__ASSIGNMENT__
Output every line below exactly.

__SUPPLIED DATA__
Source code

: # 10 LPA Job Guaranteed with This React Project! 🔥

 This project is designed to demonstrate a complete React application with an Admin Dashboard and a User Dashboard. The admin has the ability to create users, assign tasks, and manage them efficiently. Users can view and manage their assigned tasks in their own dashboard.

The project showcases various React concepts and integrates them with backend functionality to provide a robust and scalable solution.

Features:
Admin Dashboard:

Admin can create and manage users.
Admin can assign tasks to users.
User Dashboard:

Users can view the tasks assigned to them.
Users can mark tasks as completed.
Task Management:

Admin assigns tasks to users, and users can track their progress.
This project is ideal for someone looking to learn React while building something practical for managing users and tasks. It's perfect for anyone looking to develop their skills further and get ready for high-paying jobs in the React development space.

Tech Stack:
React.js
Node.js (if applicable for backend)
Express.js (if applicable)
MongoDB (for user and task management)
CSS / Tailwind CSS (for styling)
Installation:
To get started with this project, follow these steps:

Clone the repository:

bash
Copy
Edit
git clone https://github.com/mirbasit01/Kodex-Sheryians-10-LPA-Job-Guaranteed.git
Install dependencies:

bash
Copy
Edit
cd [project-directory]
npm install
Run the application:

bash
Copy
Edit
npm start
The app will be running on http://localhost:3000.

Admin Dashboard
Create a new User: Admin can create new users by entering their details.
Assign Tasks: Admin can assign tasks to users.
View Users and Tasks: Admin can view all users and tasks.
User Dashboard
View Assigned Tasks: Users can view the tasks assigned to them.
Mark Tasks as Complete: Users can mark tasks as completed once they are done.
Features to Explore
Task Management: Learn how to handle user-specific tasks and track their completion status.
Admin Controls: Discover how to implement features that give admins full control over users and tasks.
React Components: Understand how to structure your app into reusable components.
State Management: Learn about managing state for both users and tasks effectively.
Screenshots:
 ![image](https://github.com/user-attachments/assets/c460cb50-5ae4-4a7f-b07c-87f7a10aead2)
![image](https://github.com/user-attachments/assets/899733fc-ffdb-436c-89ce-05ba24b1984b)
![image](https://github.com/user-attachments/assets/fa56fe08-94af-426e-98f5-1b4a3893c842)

__TASK RESPONSE__
Source code

: # 10 LPA Job Guaranteed with This React Project! 🔥

 This project is designed to demonstrate a complete React application with an Admin Dashboard and a User Dashboard. The admin has the ability to create users, assign tasks, and manage them efficiently. Users can view and manage their assigned tasks in their own dashboard.

The project showcases various React concepts and integrates them with backend functionality to provide a robust and scalable solution.

Features:
Admin Dashboard:

Admin can create and manage users.
Admin can assign tasks to users.
User Dashboard:

Users can view the tasks assigned to them.
Users can mark tasks as completed.
Task Management:

Admin assigns tasks to users, and users can track their progress.
This project is ideal for someone looking to learn React while building something practical for managing users and tasks. It's perfect for anyone looking to develop their skills further and get ready for high-paying jobs in the React development space.

Tech Stack:
React.js
Node.js (if applicable for backend)
Express.js (if applicable)
MongoDB (for user and task management)
CSS / Tailwind CSS (for styling)
Installation:
To get started with this project, follow these steps:

Clone the repository:

bash
Copy
Edit
git clone https://github.com/mirbasit01/Kodex-Sheryians-10-LPA-Job-Guaranteed.git
Install dependencies:

bash
Copy
Edit
cd [project-directory]
npm install
Run the application:

bash
Copy
Edit
npm start
The app will be running on http://localhost:3000.

Admin Dashboard
Create a new User: Admin can create new users by entering their details.
Assign Tasks: Admin can assign tasks to users.
View Users and Tasks: Admin can view all users and tasks.
User Dashboard
View Assigned Tasks: Users can view the tasks assigned to them.
Mark Tasks as Complete: Users can mark tasks as completed once they are done.
Features to Explore
Task Management: Learn how to handle user-specific tasks and track their completion status.
Admin Controls: Discover how to implement features that give admins full control over users and tasks.
React Components: Understand how to structure your app into reusable components.
State Management: Learn about managing state for both users and tasks effectively.
Screenshots:
 ![image](https://github.com/user-attachments/assets/c460cb50-5ae4-4a7f-b07c-87f7a10aead2)
![image](https://github.com/user-attachments/assets/899733fc-ffdb-436c-89ce-05ba24b1984b)
![image](https://github.com/user-attachments/assets/fa56fe08-94af-426e-98f5-1b4a3893c842)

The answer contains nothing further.